Uma escola de ensino fundamental de Hong Kong está à procura de alunos voluntários para passar uma semana em quarentena em um hotel antes do aniversário da devolução da cidade à China, alimentando especulações de uma visita do presidente chinês, Xi Jinping.

O dia 1º de julho marcará o 25º aniversário da retrocessão de Hong Kong pelo Reino Unido à China. O novo chefe do Executivo local, John Lee, tomará posse nesta data.

Os presidentes chineses costumam assistir à posse do chefe do Executivo local. Xi Jinping esteve em Hong Kong em 2017, mas não deixou a China continental desde o início da pandemia de coronavírus.

A menos de duas semanas do evento, sua ida a Hong Kong permanece incerta.

A mídia local tem preenchido suas colunas com artigos sobre as medidas extraordinárias que estariam sendo implementadas para proteger do coronavírus os altos funcionários que comparecerão à posse. Com isso, centenas de pessoas estão sendo postas em quarentena.

Entre as medidas citadas, geralmente por fontes anônimas, uma foi confirmada.

Pais de alunos da Escola Wong Cho Bao, administrada pela Federação de Profissionais da Educação de Hong Kong (HKFEW), pró-Pequim, foram convidados a inscrever seus filhos para que possam receber os dignitários em visita.

Os estudantes terão de passar sete dias em quarentena em um hotel, longe de suas famílias. O governo vai arcar com os custos, segundo uma nota apresentada à AFP pelo diretor da escola, Wong Kam-leung.

O documento encoraja os pais a inscreverem seus filhos para uma "missão honrosa", que consiste em receber os visitantes no aeroporto em 30 de junho e cumprimentá-los um dia depois, quando deixarem Hong Kong.

Os alunos voluntários iniciarão a quarentena em 23 de junho sob a supervisão de um professor e participarão das aulas por videoconferência. Além disso, deverão estar com duas doses da vacina anticovid-19 em dia.
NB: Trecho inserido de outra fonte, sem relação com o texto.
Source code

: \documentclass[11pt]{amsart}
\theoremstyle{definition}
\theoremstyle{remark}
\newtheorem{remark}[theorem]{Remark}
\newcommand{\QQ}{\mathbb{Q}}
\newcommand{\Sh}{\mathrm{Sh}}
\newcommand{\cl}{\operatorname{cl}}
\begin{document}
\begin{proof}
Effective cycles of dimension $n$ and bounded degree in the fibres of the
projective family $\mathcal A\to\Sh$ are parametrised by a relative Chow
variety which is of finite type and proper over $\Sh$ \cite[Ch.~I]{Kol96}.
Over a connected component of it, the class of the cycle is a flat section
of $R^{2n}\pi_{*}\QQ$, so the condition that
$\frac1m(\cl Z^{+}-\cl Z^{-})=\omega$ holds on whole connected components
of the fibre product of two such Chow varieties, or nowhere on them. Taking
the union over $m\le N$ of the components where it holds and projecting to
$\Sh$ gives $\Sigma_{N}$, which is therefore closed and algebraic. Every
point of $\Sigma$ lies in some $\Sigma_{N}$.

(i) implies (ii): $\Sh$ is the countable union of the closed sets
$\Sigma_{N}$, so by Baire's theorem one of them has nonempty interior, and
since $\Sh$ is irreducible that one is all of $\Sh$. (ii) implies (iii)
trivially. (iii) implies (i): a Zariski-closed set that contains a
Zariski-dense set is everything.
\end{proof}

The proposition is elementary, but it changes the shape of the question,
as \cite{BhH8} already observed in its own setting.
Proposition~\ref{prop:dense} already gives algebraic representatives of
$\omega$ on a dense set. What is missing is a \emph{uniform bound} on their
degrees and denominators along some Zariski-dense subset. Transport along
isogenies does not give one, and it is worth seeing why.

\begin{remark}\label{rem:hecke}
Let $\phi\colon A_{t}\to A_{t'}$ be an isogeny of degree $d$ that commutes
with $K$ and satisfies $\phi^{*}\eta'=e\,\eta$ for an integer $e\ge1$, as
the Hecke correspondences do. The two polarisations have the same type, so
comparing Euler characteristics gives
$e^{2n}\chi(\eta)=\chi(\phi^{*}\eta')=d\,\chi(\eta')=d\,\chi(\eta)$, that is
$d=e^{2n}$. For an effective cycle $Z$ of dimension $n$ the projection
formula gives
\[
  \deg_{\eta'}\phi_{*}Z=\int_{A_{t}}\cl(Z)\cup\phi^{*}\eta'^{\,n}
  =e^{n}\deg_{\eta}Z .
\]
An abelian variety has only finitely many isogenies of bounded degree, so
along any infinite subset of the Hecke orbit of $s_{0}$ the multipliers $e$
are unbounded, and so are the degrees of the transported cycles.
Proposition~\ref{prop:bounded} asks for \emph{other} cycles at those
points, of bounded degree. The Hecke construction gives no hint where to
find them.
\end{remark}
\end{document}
Wong, que também é presidente da HKFEW, evitou dizer quantas famílias se inscreveram como voluntárias.

A China permanece fiel à sua estratégia de "covid zero", que visa a extinguir qualquer surto por meio de campanhas de testagem em massa, confinamentos e rigoroso controle de fronteiras.

Hong Kong adota sua própria estratégia e se isolou do mundo durante grande parte da pandemia. Ainda assim, as restrições são menos severas do que na China continental. E, embora algumas centenas de casos sejam relatadas todos os dias, as medidas vêm diminuindo nos últimos meses.

Por causa dessa diferença de política, os habitantes de Hong Kong que terão contato com os líderes chineses certamente terão de cumprir uma quarentena, conforme a imprensa local.

As autoridades planejaram um "sistema de circuito fechado" para isolar quase 1.000 pessoas, incluindo a atual presidente-executiva, Carrie Lam, seu sucessor, John Lee, e outros funcionários de alto escalão do governo, de acordo com o South China Morning Post. Os membros do Conselho Legislativo também poderão ter de ficar em quarentena.

Xi Jinping não sai da China continental desde janeiro de 2020, quando o coronavírus apareceu na cidade de Wuhan antes de se espalhar pelo globo.

O presidente se isolou do resto do mundo, e a China com ele, mantendo as fronteiras praticamente fechadas, além de evitar viagens internacionais.

Em 2017, Xi ficou em Hong Kong por três dias para o 20º aniversário da transferência do território e para a posse de Lam.

Em maio passado, anunciou um "novo capítulo" para a cidade, depois que grandes protestos pró-democracia foram reprimidos em 2019, e uma lei de segurança nacional foi implementada para reprimir a dissidência.